August 20, 2014

Evil Infects All of History: James Foley was Murdered because He Represented Goodness

IT MAKES SENSE TO ME

by Larry Peterson

The brutal murder of journalist, James Foley, had nothing to do with James Foley.  It had to do with the fact that the man represented Goodness.  Satan, in complete charge of his conquered souls, has had them inflicting horror and terror and barbaric acts of murder and cruelty on, not only men, but on women and children as well.  This evil has been with us since time immemorial.  Let us travel back a mere 71 years and meet a sweet and kindly lady by the name of Sister Maria Restituta.

May 1, 1894, was a happy day for Anton and Marie Kafka.  Marie had just given birth to her sixth child and mom and her daughter were doing fine.  The proud parents named their new baby, Helena.  Devout Catholics, Anton and Marie had Helena baptized  into the faith thirteen days later at the parish of The Church of the Assumption, in the town oh Husovice in Austria.   Due to financial circumstances, Anton was forced to move his family to the big city of Vienna.  Helena was barely two and she and her siblings would remain in Vienna where they would all grow up.

Helena was a good student and worked hard.  She received her First Holy Communion in May of 1905 in St. Brigitta Church and was confirmed in the same church one year later.  After eight years of school she spent another year in housekeeping  school and by the age of 15 was working as a servant, a cook and learning to be a nurse.  She became an assistant nurse at Lainz City Hospital in 1913.  This was when Helena  first had contact with the Franciscan Sisters of Christian Charity.  She immediately felt the call to become a Sister herself.  On April 25, 1914, Helena Kafka, joined the Franciscan Sisters and on October 23, 1915, she became Sister Maria Restituta.  One year later she made her final vows and began working solely as a nurse.

SisterRestituta.jpg
Blessed Maria Restituta
When World War I  ended, Sister Maria  was lead surgical nurse at Modling Hospital in Vienna.  She and all other Austrians had never heard of Adolf Hitler and could never have imagined that one day their beloved nation would be annexed into the German Republic because of this man.  On March 12, 1938, a successful coup d'etat by the Austrian Nazi party took place and the Nazis, under the now feared, Adolf Hitler, took control of the once proud Austrian nation.  Things would never be the same.

Sister Restituta was very outspoken in her opposition to the Nazi regime.
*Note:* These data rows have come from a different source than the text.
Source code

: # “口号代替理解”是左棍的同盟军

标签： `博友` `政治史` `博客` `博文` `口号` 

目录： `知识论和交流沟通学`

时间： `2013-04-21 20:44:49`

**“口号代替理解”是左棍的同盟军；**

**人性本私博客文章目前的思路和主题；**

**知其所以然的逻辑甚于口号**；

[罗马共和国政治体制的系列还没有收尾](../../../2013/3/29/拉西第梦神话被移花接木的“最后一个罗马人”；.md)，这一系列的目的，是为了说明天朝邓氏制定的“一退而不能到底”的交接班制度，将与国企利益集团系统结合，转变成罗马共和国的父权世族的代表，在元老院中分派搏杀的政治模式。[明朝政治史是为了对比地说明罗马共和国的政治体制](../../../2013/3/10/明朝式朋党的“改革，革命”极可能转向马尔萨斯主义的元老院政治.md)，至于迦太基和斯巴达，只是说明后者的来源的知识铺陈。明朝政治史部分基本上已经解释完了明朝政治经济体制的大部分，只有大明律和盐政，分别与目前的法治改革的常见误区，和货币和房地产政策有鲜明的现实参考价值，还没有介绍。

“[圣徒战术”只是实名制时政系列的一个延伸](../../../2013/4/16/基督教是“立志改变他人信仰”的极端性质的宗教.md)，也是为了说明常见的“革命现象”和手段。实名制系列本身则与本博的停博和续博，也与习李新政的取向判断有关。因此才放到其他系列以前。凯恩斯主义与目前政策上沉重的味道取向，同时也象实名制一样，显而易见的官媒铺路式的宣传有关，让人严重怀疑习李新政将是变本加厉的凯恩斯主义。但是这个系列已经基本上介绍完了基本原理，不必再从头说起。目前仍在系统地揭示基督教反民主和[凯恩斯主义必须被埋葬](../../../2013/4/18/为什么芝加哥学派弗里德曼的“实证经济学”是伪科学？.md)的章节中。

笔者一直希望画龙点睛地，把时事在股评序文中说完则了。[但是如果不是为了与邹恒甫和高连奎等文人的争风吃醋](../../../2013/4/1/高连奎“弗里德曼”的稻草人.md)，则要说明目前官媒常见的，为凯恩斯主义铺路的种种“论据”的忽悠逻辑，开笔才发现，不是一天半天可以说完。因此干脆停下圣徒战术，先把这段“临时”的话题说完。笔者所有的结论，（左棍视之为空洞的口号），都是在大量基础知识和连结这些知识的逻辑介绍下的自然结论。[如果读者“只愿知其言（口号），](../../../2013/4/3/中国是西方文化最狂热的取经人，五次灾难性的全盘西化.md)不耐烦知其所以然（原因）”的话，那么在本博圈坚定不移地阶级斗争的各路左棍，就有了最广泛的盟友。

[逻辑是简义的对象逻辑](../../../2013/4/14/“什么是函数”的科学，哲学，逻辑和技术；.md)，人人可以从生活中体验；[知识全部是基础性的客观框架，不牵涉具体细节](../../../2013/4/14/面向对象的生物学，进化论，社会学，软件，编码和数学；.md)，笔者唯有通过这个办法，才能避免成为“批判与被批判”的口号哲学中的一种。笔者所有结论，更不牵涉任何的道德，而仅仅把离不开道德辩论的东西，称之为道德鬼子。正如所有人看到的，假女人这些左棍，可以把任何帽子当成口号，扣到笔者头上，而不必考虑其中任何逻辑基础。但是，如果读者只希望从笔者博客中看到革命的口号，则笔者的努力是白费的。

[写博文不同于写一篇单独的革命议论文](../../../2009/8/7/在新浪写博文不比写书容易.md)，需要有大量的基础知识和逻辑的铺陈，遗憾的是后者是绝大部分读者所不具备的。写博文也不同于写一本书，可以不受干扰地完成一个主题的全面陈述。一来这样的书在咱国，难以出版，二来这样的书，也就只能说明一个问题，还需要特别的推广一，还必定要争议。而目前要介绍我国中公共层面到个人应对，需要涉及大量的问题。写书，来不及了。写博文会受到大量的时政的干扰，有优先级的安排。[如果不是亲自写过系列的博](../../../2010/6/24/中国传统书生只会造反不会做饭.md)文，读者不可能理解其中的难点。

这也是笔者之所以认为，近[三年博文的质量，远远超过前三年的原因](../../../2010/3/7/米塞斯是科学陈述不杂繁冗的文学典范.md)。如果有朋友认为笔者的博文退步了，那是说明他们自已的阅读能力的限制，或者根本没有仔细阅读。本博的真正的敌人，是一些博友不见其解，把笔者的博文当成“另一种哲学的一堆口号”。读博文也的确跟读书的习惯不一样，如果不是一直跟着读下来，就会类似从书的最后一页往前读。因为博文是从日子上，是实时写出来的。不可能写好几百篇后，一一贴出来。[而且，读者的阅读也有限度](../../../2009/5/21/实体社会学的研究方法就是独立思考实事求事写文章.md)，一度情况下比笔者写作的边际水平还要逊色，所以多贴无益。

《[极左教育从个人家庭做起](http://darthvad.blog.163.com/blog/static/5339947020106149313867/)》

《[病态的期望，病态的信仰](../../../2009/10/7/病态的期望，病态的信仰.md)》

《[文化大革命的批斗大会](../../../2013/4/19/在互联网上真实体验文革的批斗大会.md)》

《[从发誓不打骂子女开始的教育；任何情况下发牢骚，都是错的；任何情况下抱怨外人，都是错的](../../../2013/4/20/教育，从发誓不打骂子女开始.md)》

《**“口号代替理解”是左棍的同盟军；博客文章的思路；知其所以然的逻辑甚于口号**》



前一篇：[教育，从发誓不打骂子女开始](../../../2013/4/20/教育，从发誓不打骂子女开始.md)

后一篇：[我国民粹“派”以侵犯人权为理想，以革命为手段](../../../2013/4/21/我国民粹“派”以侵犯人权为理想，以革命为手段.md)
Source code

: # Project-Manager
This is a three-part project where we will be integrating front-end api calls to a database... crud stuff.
When a new wing to the hospital was built Sister hung a Crucifix in each of the new bedrooms.  The Nazis demanded that they be removed telling Sister Maria that she would be dismissed if she did not comply.  She adamantly refused and the Crucifixes remained on the walls.  One of the doctors on staff, himself a fanatical Nazi, would have  none of it.  He denounced her to the Nazi Party and, on Ash Wednesday,  1942, she was arrested by the Gestapo as she exited the operating room.  The "charges" against her included   "hanging crucifixes and writing a poem that mocked Hitler".

Sister Maria Restituta, the former Helena Kafka, loved her Catholic faith and, filled with the Holy Spirit, wanted to do nothing more than to serve the sick.  The Nazis promptly sentenced her to death by guillotine for "favouring the enemy and conspiracy to commit high treason".  The Nazis offered her freedom if she would abandon the Franciscans she loved so much.  She refused.

An appeal for clemency went as far as the desk of Martin Bormann, Hitler's personal secretary and Nazi Party Chancellor.  His response was that her execution "would provide effective intimidation for others who might want to resist the Nazis".  Sister Maria Restituta spent her final days in prison caring for the sick.  Because of her love of the Crucifix and for the Person who was nailed to it and died hanging on it,  Sister Maria was sent to the guillotine and was beheaded on March 30, 1943.  She was 48 years old.

Pope John Paul II visited Vienna on June 21, 1998.  That was the day that Helena Kafka, the girl who started off in housekeeping school and became a servant and then went on to be a nurse in the Franciscan Sisters of Charity, was beatified by the Pope and became Blessed Maria Restituta. She had learned how to serve extremely well, always serving others before herself.

Let us ask Blessed Maria that she pray for the repose of the soul of James Foley who was murdered by the forces of evil because he, too, represented Goodness.  We ask her to remember his family and friends as they deal with this terrible abomination done to their loved one.  We also ask Blessed Maria and all the saints to pray for us all.